> **Exercise directions**
When you reach the line that contains "## 🇩🇴 Dominican Marketplace Notes" in the data below, start reproducing lines exactly, and stop after the line that contains "are set correctly.".

> **Stored data**
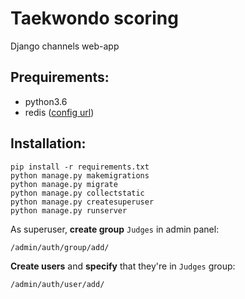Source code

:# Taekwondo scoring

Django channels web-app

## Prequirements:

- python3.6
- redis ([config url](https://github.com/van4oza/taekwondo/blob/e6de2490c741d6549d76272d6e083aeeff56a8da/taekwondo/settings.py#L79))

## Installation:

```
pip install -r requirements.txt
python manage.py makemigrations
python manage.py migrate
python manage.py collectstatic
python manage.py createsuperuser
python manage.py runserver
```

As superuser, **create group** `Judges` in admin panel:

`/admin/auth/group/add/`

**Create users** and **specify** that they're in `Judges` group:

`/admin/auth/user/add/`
---
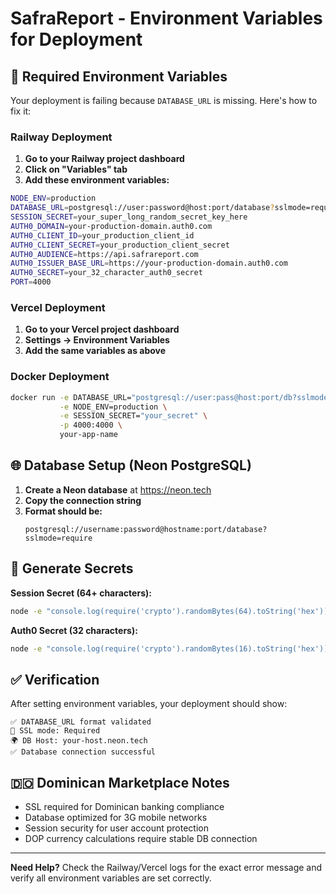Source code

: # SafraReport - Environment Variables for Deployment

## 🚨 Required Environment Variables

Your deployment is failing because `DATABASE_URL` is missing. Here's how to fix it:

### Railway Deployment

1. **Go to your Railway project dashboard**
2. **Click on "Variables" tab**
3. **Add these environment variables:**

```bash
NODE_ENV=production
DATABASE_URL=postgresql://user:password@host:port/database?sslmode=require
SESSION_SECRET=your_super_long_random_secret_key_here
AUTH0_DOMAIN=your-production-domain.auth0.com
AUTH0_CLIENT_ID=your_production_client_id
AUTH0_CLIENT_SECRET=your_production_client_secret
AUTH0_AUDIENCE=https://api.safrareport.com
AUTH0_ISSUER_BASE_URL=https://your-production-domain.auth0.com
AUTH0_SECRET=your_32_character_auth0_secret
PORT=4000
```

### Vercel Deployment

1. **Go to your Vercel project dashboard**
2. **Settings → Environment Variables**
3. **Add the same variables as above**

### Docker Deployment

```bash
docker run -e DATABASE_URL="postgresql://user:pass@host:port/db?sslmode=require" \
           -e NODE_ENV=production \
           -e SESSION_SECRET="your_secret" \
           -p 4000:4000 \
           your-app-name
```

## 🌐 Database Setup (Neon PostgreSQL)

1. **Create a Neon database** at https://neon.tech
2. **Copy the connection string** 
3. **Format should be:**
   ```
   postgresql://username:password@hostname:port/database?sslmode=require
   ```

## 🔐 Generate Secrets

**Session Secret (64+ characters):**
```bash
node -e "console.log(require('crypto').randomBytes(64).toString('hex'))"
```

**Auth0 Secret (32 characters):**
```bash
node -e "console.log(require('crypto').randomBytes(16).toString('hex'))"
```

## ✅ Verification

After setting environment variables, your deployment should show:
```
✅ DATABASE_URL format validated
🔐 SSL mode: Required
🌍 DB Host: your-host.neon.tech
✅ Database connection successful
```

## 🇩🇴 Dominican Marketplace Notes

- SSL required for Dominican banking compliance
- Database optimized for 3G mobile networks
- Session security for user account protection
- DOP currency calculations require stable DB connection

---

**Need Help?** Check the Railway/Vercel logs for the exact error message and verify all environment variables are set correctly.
---
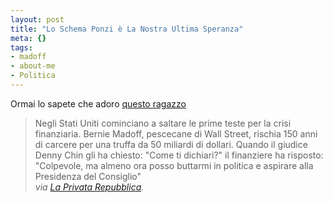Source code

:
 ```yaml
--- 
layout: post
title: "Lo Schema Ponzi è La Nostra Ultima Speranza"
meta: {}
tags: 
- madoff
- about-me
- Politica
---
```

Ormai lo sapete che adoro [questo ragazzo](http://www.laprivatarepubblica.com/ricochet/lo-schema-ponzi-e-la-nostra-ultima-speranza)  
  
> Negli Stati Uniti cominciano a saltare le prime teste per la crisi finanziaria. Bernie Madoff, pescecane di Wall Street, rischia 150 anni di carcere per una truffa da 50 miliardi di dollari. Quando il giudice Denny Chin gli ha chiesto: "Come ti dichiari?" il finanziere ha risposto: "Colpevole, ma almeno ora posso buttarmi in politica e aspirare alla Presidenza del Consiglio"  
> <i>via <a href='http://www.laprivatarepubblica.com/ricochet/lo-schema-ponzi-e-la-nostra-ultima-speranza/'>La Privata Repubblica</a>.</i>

> **Solution to the exercise**
## 🇩🇴 Dominican Marketplace Notes

- SSL required for Dominican banking compliance
- Database optimized for 3G mobile networks
- Session security for user account protection
- DOP currency calculations require stable DB connection

---

**Need Help?** Check the Railway/Vercel logs for the exact error message and verify all environment variables are set correctly.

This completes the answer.